Un sourire étira le coin des lèvres de Durrance.
— Van Atta. Hmm… Le bruit court qu’il n’en aurait plus pour longtemps non plus à se pavaner dans les corridors. Et comme il n’y a jamais de fumée sans feu…
— Ah oui ? dit Leo, intéressé.
— Je discutais hier avec le pilote qui amène le personnel d’Orient IV toutes les semaines. Et vous savez ce qu’il m’a dit ? Tenez-vous bien… Les Betans auraient inventé une machine qui produirait des champs de gravitation artificielle. On pourrait, paraît-il, la voir à l’ambassade betane, sur Rodeo.
— Quoi ? Mais comment…
— Ils l’ont passée en douce, c’est évident. Tant qu’ils n’auront pas fait un malheur sur le marché et récupéré leurs billes, vous pensez bien qu’ils vont le couver, leur engin. Ça fait déjà deux ans que leurs militaires le gardent sous cloche. Comme ça, ils ont une sacrée longueur d’avance sur les concurrents. GalacTech et tous les autres vont devoir galoper pour rester dans la course. En attendant, les autres projets du service de recherche de la compagnie vont devoir se serrer la ceinture pendant les deux ans à venir, vous allez voir.
— Mon Dieu…
Leo se tourna vers le fond du réfectoire, où déjeunaient une bonne trentaine de quaddies. Mon Dieu…
Durrance se gratta pensivement le menton.

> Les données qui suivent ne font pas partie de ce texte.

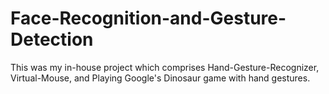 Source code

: # Face-Recognition-and-Gesture-Detection
This was my in-house project which comprises Hand-Gesture-Recognizer, Virtual-Mouse, and Playing Google's Dinosaur game with hand gestures.
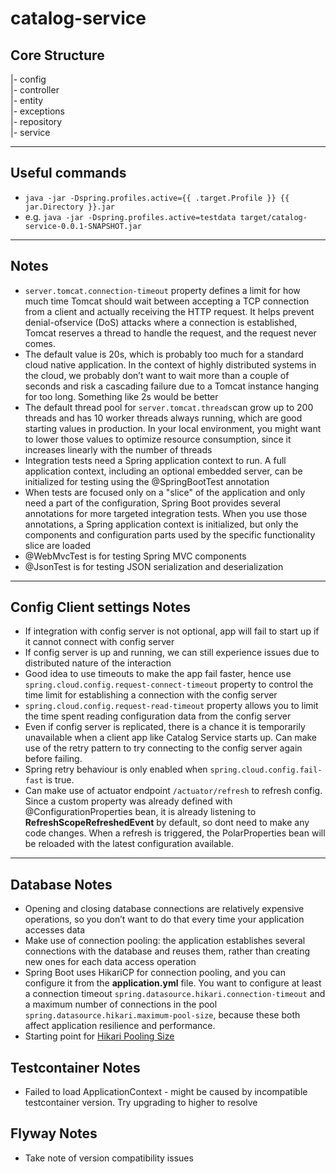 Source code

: # catalog-service

## Core Structure

|- config  
|- controller  
|- entity  
|- exceptions  
|- repository  
|- service

---

## Useful commands

- `java -jar -Dspring.profiles.active={{ .target.Profile }} {{ jar.Directory }}.jar`
- e.g. `java -jar -Dspring.profiles.active=testdata target/catalog-service-0.0.1-SNAPSHOT.jar`

---

## Notes

- `server.tomcat.connection-timeout` property defines a limit for how much time Tomcat should wait between accepting a TCP connection from a client and actually receiving the HTTP request. It helps prevent denial-ofservice (DoS) attacks where a connection is established, Tomcat reserves a thread to handle the request, and the request never comes.
- The default value is 20s, which is probably too much for a standard cloud native application. In the context of highly distributed systems in the cloud, we probably don’t want to wait more than a couple of seconds and risk a cascading failure due to a Tomcat instance hanging for too long. Something like 2s would be better
- The default thread pool for `server.tomcat.threads`can grow up to 200 threads and has 10 worker threads always running, which are good starting values in production. In your local environment, you might want to lower those values to optimize resource consumption, since it increases linearly with the number of threads
- Integration tests need a Spring application context to run. A full application context, including an optional embedded server, can be initialized for testing using the @SpringBootTest annotation
- When tests are focused only on a "slice" of the application and only need a part of the configuration, Spring Boot provides several annotations for more targeted integration tests. When you use those annotations, a Spring application context is initialized, but only the components and configuration parts used by the specific functionality slice are loaded
- @WebMvcTest is for testing Spring MVC components
- @JsonTest is for testing JSON serialization and deserialization

---

## Config Client settings Notes

- If integration with config server is not optional, app will fail to start up if it cannot connect with config server
- If config server is up and running, we can still experience issues due to distributed nature of the interaction
- Good idea to use timeouts to make the app fail faster, hence use `spring.cloud.config.request-connect-timeout` property to control the time limit for establishing a connection with the config server
- `spring.cloud.config.request-read-timeout` property allows you to limit the time spent reading configuration data from the config server
- Even if config server is replicated, there is a chance it is temporarily unavailable when a client app like Catalog Service starts up. Can make use of the retry pattern to try connecting to the config server again before failing.
- Spring retry behaviour is only enabled when `spring.cloud.config.fail-fast` is true.
- Can make use of actuator endpoint `/actuator/refresh` to refresh config. Since a custom property was already defined with @ConfigurationProperties bean, it is already listening to **RefreshScopeRefreshedEvent** by default, so dont need to make any code changes. When a refresh is triggered, the PolarProperties bean will be reloaded with the latest configuration available.

---

## Database Notes

- Opening and closing database connections are relatively expensive operations, so you don’t want to do that every time your application accesses data
- Make use of connection pooling: the application establishes several connections with the database and reuses them, rather than creating new ones for each data access operation
- Spring Boot uses HikariCP for connection pooling, and you can configure it from the **application.yml** file. You want to
  configure at least a connection timeout `spring.datasource.hikari.connection-timeout` and a maximum number of connections in the pool `spring.datasource.hikari.maximum-pool-size`, because these both affect application resilience and performance.
- Starting point for [Hikari Pooling Size](https://github.com/brettwooldridge/HikariCP/wiki/About-Pool-Sizing)

## Testcontainer Notes
- Failed to load ApplicationContext - might be caused by incompatible testcontainer version. Try upgrading to higher to resolve 

## Flyway Notes
- Take note of version compatibility issues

— Si c’est vrai, vous vous rendez compte de l’influence que ça va avoir sur l’industrie du transport spatial ? Selon le pilote, les Betans ont amené ce foutu engin ici en deux mois – de la Colonie de Beta ! –, en boostant à 15 G. Il n’y aura plus de limites à l’accélération, maintenant, à part le prix du carburant. Ça ne touchera sans doute pas le trafic des cargos, mais ce sera en revanche la révolution dans les transports commerciaux et militaires aussi, où on ne regarde pas à la dépense pour le carburant – et ça, ça va faire bouger la politique interplanétaire… On est en plein bouleversement, croyez-moi.